Monday 20 April 2009

Don't bank on banks

Spring time. But it is not so clear if our Irish banks are participating. Some banks on the continent doubled in value last couple of weeks. And also in the States. But no joy on the Emerald Isle as our financial institutions are decimated and crippled..
Fromm Egan Jones, the rating agency (what’s in a name, these days) we received some comments on the resurrection of the Citi share price.

Accounting and government magic - the recasting of FASB157 enables financial institutions to defer the recognition of losses with the result that C's March trading profits swung from a $6.8B loss to a $3.8B gain. Another item worth reviewing is the decline in interest expense from $16.5B last year to $7.7B this year.
Nonetheless, much more equity capital is needed. Beyond the conversion of preferred to common, watch the form of any additional capital. The Fed and Treas. have guaranteed $306B of C's assets, have injected $45B in preferred and converted to common leaving few additional options. The problem is that C has $2T of assets ($3+T including off balance sheet assets) whose values are depressed by 10% to 20%. C needs to be watched.

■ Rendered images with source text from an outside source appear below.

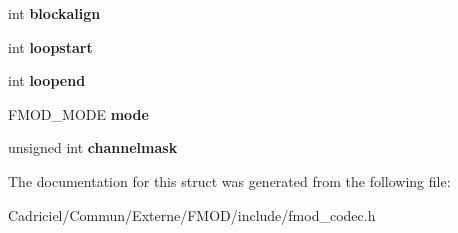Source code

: \begin{DoxyCompactItemize}
\item 
int {\bfseries blockalign}\hypertarget{struct_f_m_o_d___c_o_d_e_c___w_a_v_e_f_o_r_m_a_t_a46df2a2789c6c438cd773762ed397a6f}{}\label{struct_f_m_o_d___c_o_d_e_c___w_a_v_e_f_o_r_m_a_t_a46df2a2789c6c438cd773762ed397a6f}

\item 
int {\bfseries loopstart}\hypertarget{struct_f_m_o_d___c_o_d_e_c___w_a_v_e_f_o_r_m_a_t_ae795e36327ba4772301f09501b2a8cc0}{}\label{struct_f_m_o_d___c_o_d_e_c___w_a_v_e_f_o_r_m_a_t_ae795e36327ba4772301f09501b2a8cc0}

\item 
int {\bfseries loopend}\hypertarget{struct_f_m_o_d___c_o_d_e_c___w_a_v_e_f_o_r_m_a_t_af6fe45ead433ef4bdb8d3e74859900f2}{}\label{struct_f_m_o_d___c_o_d_e_c___w_a_v_e_f_o_r_m_a_t_af6fe45ead433ef4bdb8d3e74859900f2}

\item 
F\+M\+O\+D\+\_\+\+M\+O\+DE {\bfseries mode}\hypertarget{struct_f_m_o_d___c_o_d_e_c___w_a_v_e_f_o_r_m_a_t_a1f23ba212c380e08e9d0b83f16a00320}{}\label{struct_f_m_o_d___c_o_d_e_c___w_a_v_e_f_o_r_m_a_t_a1f23ba212c380e08e9d0b83f16a00320}

\item 
unsigned int {\bfseries channelmask}\hypertarget{struct_f_m_o_d___c_o_d_e_c___w_a_v_e_f_o_r_m_a_t_aced974dac899dfe17cc5299453904281}{}\label{struct_f_m_o_d___c_o_d_e_c___w_a_v_e_f_o_r_m_a_t_aced974dac899dfe17cc5299453904281}

\end{DoxyCompactItemize}


The documentation for this struct was generated from the following file\+:\begin{DoxyCompactItemize}
\item 
Cadriciel/\+Commun/\+Externe/\+F\+M\+O\+D/include/fmod\+\_\+codec.\+h\end{DoxyCompactItemize}
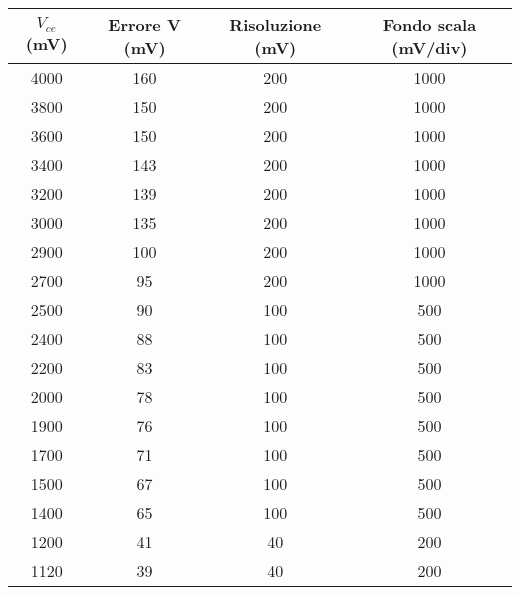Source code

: \documentclass{article}
\begin{document}
\begin{table}[H]
    \centering
    \begin{tabular}{|c|c|c|c|}
        \hline
        $V_{ce}$ (mV) & Errore V (mV) & Risoluzione (mV) & Fondo scala (mV/div) \\ \hline
        4000          & 160           & 200              & 1000                 \\ \hline
        3800          & 150           & 200              & 1000                 \\ \hline
        3600          & 150           & 200              & 1000                 \\ \hline
        3400          & 143           & 200              & 1000                 \\ \hline
        3200          & 139           & 200              & 1000                 \\ \hline
        3000          & 135           & 200              & 1000                 \\ \hline
        2900          & 100           & 200              & 1000                 \\ \hline
        2700          & 95            & 200              & 1000                 \\ \hline
        2500          & 90            & 100              & 500                  \\ \hline
        2400          & 88            & 100              & 500                  \\ \hline
        2200          & 83            & 100              & 500                  \\ \hline
        2000          & 78            & 100              & 500                  \\ \hline
        1900          & 76            & 100              & 500                  \\ \hline
        1700          & 71            & 100              & 500                  \\ \hline
        1500          & 67            & 100              & 500                  \\ \hline
        1400          & 65            & 100              & 500                  \\ \hline
        1200          & 41            & 40               & 200                  \\ \hline
        1120          & 39            & 40               & 200                  \\ \hline

\end{tabular}
\end{table}
\end{document}
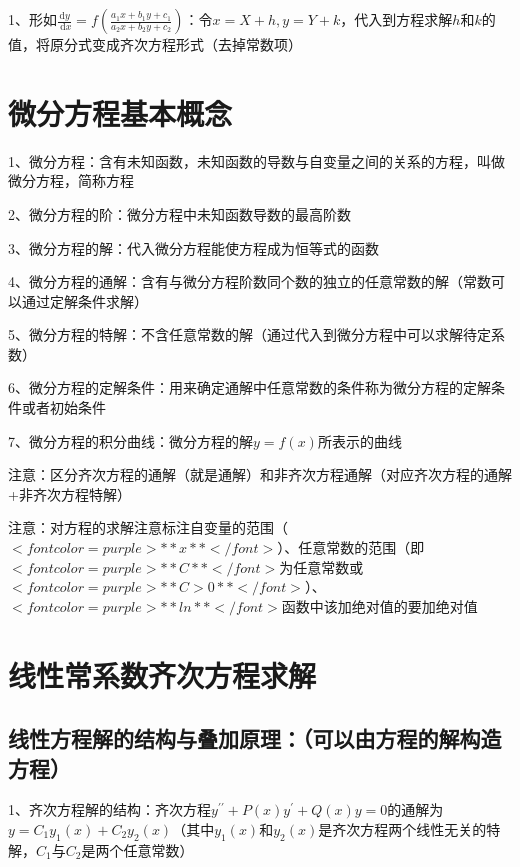 1、形如$ \frac{\mathrm{d} y}{\mathrm{~d} x}=f\left(\frac{a_{1} x+b_{1} y+c_{1}}{a_{2} x+b_{2} y+c_{2}}\right) $：令$ x=X+h, y=Y+k $，代入到方程求解$ h $和$ k $的值，将原分式变成齐次方程形式（去掉常数项）

\section{微分方程基本概念}

1、微分方程：含有未知函数，未知函数的导数与自变量之间的关系的方程，叫做微分方程，简称方程

2、微分方程的阶：微分方程中未知函数导数的最高阶数

3、微分方程的解：代入微分方程能使方程成为恒等式的函数

4、微分方程的通解：含有与微分方程阶数同个数的独立的任意常数的解（常数可以通过定解条件求解）

5、微分方程的特解：不含任意常数的解（通过代入到微分方程中可以求解待定系数）

6、微分方程的定解条件：用来确定通解中任意常数的条件称为微分方程的定解条件或者初始条件

7、微分方程的积分曲线：微分方程的解$ y=f(x) $所表示的曲线

注意：区分齐次方程的通解（就是通解）和非齐次方程通解（对应齐次方程的通解+非齐次方程特解）

注意：对方程的求解注意标注自变量的范围（$ <font color=purple>**x**</font> $）、任意常数的范围（即$ <font color=purple>**C**</font> $为任意常数或$ <font color=purple>**C>0**</font> $）、$ <font color=purple>**ln**</font> $函数中该加绝对值的要加绝对值

\section{线性常系数齐次方程求解}



\subsection{线性方程解的结构与叠加原理：（可以由方程的解构造方程）}

1、齐次方程解的结构：齐次方程$ y^{\prime \prime}+P(x) y^{\prime}+Q(x) y=0 $的通解为$ y=C_{1} y_{1}(x)+C_{2} y_{2}(x) $（其中$ y_{1}(x) $和$ y_{2}(x) $是齐次方程两个线性无关的特解，$ C_{1} $与$ C_{2} $是两个任意常数）

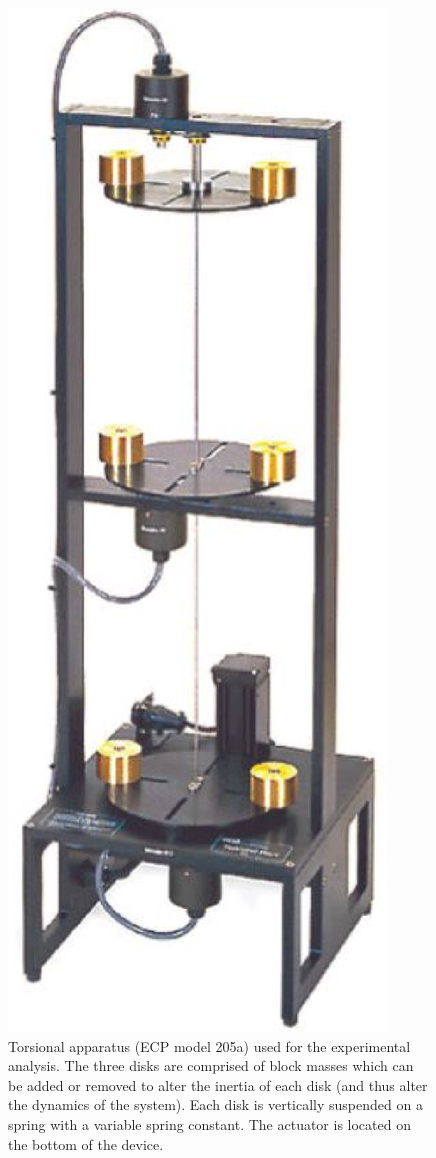 \documentclass[a4paper, 10pt, conference]{ieeeconf}
\begin{document}
\begin{figure}
\centering
\includegraphics[scale=0.2]{pics/torsional_pic}
\caption{Torsional apparatus (ECP model 205a) used for the experimental analysis. The three disks are comprised of block masses which can be added or removed to alter the inertia of each disk (and thus alter the dynamics of the system). Each disk is vertically suspended on a spring with a variable spring constant. The actuator is located on the bottom of the device.}
\label{fig:torsional}
\end{figure}
\end{document}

We see a developing trend which is worrying: liquidity seems to dampen once again. Apparently funds are deleveraging when they can. So every uptick serves them well. But while doing this they are reducing the liquidity in the market.
Fewer dollars are available to fund the liability side.
A stronger dollar is the result. This is not boding well.
Now, the higher the market goes, the more shorts are trapped.
It seems like a remake of the past-Lehman days is in the making.

Be careful, gals and lads.
This remarkable chart was published by Tim Knight.
Remarkable in the sense that the Russell 2000 seems to do exact the same thing as this index did a couple of months ago.
Exact the same gains in exact the same time span.